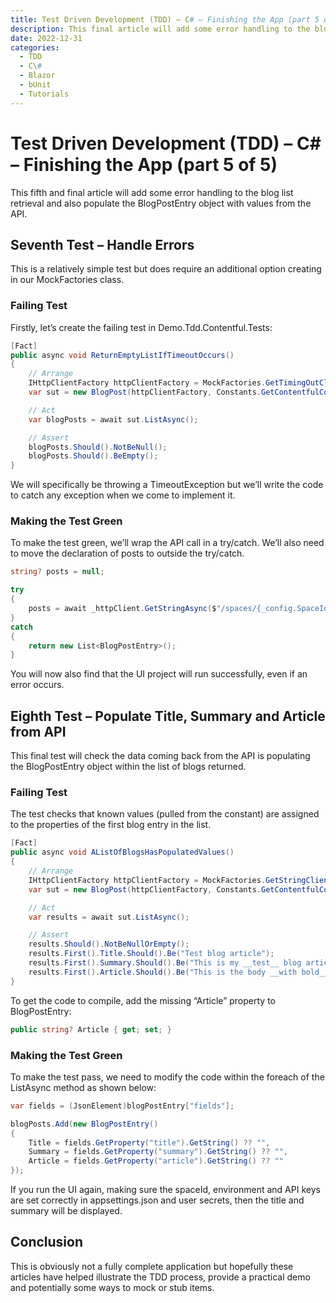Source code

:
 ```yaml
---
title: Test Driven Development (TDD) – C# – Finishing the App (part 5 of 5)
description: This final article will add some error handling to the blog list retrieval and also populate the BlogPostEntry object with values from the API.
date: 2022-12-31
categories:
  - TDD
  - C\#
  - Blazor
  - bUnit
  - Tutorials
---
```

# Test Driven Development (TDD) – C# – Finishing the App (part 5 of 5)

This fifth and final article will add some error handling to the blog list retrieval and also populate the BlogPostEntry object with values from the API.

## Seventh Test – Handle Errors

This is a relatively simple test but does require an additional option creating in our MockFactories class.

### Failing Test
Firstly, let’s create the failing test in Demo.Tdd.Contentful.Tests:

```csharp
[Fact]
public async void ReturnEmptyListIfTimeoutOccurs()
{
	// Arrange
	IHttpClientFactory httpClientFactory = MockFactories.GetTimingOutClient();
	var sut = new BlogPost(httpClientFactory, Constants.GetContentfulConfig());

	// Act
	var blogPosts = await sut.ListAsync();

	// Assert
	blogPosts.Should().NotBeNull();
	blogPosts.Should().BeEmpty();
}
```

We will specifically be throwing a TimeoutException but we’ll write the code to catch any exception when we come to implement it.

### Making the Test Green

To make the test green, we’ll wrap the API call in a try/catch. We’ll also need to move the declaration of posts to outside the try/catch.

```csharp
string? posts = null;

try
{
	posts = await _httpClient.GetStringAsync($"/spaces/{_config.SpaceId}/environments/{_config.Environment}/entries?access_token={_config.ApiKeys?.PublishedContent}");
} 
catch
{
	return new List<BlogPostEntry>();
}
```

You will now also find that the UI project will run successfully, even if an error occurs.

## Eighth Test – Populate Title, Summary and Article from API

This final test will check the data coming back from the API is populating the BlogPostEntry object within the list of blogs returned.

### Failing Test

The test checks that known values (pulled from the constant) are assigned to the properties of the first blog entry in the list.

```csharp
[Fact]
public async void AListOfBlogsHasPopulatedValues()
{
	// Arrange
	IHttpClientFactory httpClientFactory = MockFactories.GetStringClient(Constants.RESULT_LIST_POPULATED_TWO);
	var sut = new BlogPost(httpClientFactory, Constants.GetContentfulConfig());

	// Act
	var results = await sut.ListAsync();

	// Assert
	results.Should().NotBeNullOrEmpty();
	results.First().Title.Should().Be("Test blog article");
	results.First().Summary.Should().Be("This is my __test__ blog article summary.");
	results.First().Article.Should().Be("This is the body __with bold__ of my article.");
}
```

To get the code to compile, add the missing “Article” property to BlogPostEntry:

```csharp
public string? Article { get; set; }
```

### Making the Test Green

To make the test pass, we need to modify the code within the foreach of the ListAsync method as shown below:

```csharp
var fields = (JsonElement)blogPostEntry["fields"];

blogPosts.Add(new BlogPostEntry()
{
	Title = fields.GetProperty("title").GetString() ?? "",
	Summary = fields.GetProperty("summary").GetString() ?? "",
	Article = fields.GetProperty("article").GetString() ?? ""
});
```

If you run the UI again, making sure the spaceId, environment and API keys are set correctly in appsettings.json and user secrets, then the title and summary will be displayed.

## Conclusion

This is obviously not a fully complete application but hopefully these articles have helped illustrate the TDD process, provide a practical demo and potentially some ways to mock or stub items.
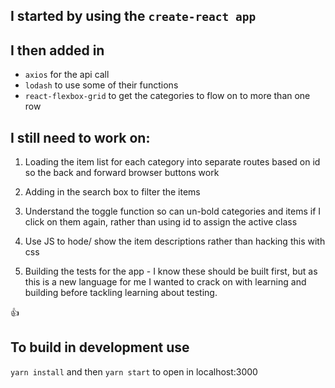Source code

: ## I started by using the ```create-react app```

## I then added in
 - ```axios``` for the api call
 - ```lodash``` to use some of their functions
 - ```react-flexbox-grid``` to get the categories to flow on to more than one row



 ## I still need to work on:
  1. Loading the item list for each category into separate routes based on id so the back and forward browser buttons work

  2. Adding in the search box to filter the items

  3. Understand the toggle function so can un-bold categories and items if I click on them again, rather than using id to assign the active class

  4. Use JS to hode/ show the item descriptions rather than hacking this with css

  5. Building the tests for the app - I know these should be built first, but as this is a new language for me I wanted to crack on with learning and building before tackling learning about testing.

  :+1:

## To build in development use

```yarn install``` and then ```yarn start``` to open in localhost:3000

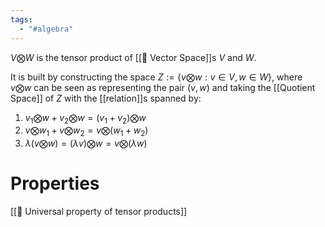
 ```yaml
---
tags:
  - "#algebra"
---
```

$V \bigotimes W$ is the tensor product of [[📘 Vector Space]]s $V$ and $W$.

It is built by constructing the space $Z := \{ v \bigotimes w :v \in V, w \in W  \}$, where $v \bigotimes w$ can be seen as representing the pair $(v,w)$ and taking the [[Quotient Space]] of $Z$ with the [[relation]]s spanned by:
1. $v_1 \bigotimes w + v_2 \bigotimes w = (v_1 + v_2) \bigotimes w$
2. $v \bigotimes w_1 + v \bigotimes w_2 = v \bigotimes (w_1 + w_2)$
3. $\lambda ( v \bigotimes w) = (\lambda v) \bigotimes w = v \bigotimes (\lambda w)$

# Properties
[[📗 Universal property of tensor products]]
__________________________________________________
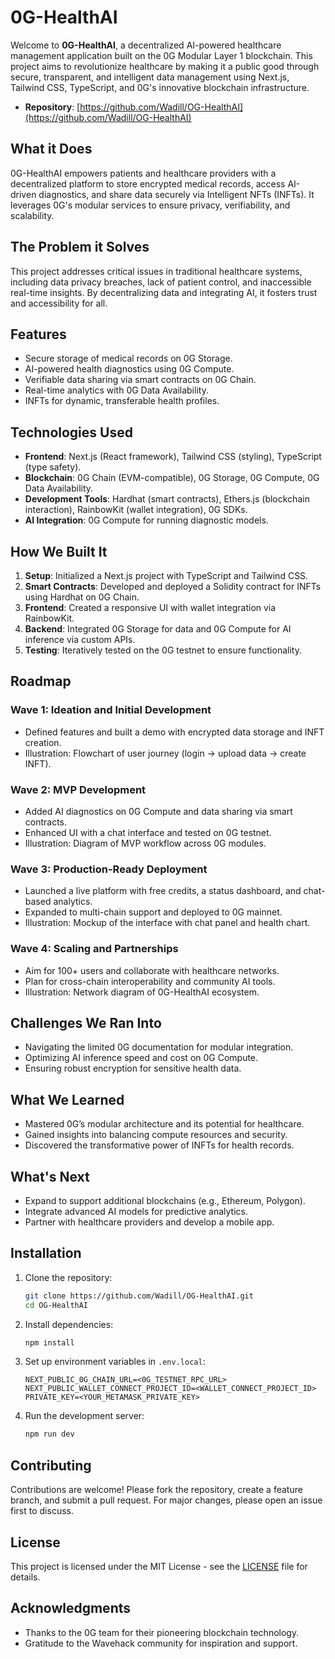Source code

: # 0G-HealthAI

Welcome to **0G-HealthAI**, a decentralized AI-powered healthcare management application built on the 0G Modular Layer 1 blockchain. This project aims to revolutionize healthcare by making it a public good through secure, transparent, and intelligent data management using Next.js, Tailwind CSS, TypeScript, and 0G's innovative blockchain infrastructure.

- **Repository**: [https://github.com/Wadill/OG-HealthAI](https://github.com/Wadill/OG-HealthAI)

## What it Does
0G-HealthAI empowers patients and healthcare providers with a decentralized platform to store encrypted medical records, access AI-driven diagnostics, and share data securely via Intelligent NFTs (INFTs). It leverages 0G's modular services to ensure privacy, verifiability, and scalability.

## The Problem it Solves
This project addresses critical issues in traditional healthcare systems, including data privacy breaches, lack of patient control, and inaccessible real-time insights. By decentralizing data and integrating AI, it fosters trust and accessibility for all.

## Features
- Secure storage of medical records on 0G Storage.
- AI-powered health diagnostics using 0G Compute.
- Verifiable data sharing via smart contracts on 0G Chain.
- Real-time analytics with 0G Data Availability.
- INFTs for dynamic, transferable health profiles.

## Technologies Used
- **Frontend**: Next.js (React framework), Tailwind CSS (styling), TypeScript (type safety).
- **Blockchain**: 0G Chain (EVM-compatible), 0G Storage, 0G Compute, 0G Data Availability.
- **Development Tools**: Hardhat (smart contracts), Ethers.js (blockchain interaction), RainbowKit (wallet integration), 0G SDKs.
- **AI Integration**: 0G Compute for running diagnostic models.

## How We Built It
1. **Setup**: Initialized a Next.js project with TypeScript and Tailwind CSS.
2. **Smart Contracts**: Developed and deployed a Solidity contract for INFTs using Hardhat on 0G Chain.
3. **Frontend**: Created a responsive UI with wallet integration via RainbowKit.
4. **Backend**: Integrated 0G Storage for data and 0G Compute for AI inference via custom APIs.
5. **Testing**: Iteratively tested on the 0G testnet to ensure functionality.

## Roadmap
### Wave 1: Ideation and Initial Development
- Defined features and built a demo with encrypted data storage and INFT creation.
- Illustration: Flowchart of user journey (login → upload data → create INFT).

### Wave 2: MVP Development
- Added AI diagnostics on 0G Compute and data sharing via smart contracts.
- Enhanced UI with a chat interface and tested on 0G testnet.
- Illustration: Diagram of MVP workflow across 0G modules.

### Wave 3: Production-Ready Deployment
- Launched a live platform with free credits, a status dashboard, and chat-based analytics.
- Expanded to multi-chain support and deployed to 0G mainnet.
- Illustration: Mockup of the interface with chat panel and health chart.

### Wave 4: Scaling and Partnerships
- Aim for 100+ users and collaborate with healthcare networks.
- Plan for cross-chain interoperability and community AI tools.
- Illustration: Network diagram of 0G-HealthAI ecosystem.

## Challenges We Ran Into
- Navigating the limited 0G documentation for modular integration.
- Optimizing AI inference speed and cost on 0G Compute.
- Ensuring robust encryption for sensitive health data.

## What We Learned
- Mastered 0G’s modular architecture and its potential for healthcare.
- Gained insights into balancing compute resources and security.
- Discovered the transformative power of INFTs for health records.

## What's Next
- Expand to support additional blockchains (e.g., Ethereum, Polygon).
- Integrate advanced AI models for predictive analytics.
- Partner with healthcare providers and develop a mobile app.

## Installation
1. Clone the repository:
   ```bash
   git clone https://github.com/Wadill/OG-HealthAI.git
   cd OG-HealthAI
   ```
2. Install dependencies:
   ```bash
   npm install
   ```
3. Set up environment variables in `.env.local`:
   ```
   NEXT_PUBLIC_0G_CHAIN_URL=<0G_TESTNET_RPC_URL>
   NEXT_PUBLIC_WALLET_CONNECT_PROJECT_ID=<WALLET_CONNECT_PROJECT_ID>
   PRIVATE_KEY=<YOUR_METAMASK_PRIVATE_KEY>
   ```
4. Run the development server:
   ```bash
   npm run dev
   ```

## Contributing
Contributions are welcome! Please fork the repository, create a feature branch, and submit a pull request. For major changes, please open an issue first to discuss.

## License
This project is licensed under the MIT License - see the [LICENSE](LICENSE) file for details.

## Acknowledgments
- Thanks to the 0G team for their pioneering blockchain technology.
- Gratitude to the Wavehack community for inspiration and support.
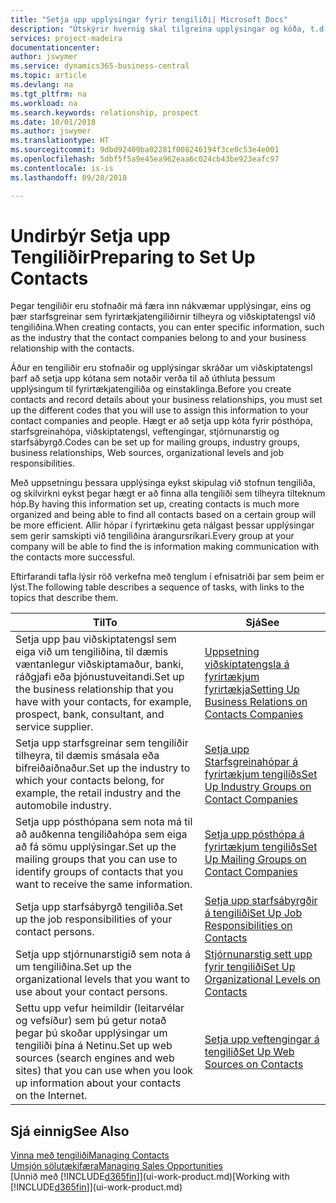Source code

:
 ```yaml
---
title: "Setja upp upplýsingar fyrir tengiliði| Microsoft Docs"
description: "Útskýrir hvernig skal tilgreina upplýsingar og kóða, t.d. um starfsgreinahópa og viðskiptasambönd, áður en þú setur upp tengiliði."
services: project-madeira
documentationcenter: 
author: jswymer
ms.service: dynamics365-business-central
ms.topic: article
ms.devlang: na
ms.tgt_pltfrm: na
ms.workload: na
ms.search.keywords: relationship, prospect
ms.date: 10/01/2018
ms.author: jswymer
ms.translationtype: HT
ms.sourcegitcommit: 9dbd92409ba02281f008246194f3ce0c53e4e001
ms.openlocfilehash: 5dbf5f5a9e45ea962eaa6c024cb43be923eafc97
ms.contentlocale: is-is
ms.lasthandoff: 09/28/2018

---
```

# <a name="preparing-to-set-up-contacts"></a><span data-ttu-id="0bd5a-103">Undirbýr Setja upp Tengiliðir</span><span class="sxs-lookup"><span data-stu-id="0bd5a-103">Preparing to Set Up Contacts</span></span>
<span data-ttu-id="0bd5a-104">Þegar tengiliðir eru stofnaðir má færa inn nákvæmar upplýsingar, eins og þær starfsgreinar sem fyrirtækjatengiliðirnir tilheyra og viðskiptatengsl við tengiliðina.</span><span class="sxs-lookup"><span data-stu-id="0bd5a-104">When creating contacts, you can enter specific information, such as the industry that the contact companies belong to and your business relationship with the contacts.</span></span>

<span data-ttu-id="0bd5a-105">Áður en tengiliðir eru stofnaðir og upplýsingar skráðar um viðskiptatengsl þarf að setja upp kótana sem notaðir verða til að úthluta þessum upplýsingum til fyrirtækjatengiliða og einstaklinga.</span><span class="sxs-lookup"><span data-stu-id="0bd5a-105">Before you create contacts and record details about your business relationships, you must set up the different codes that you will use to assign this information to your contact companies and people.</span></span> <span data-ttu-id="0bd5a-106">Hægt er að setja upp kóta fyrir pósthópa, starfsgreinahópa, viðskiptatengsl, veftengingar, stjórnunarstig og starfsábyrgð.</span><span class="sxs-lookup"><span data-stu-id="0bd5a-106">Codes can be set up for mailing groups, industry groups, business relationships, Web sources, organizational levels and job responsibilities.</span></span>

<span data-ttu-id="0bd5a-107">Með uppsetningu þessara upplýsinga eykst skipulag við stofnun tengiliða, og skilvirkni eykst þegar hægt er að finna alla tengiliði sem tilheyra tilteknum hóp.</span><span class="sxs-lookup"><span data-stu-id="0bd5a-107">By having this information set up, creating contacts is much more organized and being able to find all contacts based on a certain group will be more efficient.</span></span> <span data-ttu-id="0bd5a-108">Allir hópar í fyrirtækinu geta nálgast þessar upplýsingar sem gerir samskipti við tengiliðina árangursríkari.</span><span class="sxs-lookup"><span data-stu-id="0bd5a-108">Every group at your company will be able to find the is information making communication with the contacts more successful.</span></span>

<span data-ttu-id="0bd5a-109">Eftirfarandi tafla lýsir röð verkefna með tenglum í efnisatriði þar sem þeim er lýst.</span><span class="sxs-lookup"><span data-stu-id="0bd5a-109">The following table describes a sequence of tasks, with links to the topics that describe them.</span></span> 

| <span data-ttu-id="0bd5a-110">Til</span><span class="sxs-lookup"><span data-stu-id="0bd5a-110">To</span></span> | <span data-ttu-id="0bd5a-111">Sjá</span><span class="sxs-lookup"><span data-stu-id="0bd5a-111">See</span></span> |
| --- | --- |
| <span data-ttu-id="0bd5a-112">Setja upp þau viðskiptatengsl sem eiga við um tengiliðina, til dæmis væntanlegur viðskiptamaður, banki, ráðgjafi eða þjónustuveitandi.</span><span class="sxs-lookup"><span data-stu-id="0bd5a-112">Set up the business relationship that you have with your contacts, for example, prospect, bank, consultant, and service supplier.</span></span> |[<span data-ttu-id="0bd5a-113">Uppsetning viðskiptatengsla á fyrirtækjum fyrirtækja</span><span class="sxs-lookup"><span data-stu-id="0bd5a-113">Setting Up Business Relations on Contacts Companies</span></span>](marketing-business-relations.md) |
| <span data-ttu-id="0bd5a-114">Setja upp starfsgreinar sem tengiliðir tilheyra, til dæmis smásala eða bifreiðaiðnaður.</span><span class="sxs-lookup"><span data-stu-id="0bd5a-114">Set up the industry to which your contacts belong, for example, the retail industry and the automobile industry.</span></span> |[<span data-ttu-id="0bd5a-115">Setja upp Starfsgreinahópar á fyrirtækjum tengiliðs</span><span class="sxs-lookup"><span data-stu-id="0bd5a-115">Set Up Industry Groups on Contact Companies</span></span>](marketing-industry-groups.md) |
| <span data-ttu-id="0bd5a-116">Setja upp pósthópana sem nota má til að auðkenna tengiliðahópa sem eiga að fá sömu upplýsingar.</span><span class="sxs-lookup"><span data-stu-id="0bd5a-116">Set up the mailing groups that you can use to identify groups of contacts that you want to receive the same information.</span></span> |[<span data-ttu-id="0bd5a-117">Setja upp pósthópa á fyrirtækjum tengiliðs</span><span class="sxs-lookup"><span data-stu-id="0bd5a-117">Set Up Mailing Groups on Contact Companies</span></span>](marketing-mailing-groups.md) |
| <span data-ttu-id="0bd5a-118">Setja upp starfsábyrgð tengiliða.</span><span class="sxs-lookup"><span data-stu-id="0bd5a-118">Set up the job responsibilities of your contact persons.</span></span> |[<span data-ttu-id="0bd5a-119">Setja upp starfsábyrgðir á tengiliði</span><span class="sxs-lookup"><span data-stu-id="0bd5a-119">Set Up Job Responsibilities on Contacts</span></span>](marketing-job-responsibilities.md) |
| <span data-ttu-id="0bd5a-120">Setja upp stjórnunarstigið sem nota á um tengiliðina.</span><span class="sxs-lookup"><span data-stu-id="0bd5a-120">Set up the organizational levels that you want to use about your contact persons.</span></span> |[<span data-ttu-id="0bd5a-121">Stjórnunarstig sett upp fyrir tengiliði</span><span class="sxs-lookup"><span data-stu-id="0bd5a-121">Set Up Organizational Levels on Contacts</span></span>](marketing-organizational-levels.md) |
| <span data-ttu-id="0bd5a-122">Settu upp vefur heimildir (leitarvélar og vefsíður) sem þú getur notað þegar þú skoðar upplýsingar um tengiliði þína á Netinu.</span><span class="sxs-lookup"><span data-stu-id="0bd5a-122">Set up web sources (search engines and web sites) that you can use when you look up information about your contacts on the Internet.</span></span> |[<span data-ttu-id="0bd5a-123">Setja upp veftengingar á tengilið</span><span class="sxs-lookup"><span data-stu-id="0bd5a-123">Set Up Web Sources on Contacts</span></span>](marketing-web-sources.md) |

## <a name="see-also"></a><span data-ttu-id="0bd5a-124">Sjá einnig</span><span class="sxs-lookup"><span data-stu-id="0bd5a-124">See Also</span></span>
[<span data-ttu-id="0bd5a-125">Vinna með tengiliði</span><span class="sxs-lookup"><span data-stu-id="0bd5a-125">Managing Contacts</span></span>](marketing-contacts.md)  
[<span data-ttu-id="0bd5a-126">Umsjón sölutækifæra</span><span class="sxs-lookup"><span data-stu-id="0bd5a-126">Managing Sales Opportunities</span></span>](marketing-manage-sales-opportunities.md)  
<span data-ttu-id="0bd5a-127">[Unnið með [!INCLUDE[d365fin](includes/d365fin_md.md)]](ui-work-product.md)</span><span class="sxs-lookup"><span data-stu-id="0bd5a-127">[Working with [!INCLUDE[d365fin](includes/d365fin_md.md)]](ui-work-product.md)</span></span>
__________________________________________________
• **What this task involves**
Wherever the string "License" appears in the data above, report the whole line.

• **Answer area**
## License
This project is licensed under the MIT License - see the [LICENSE](LICENSE) file for details.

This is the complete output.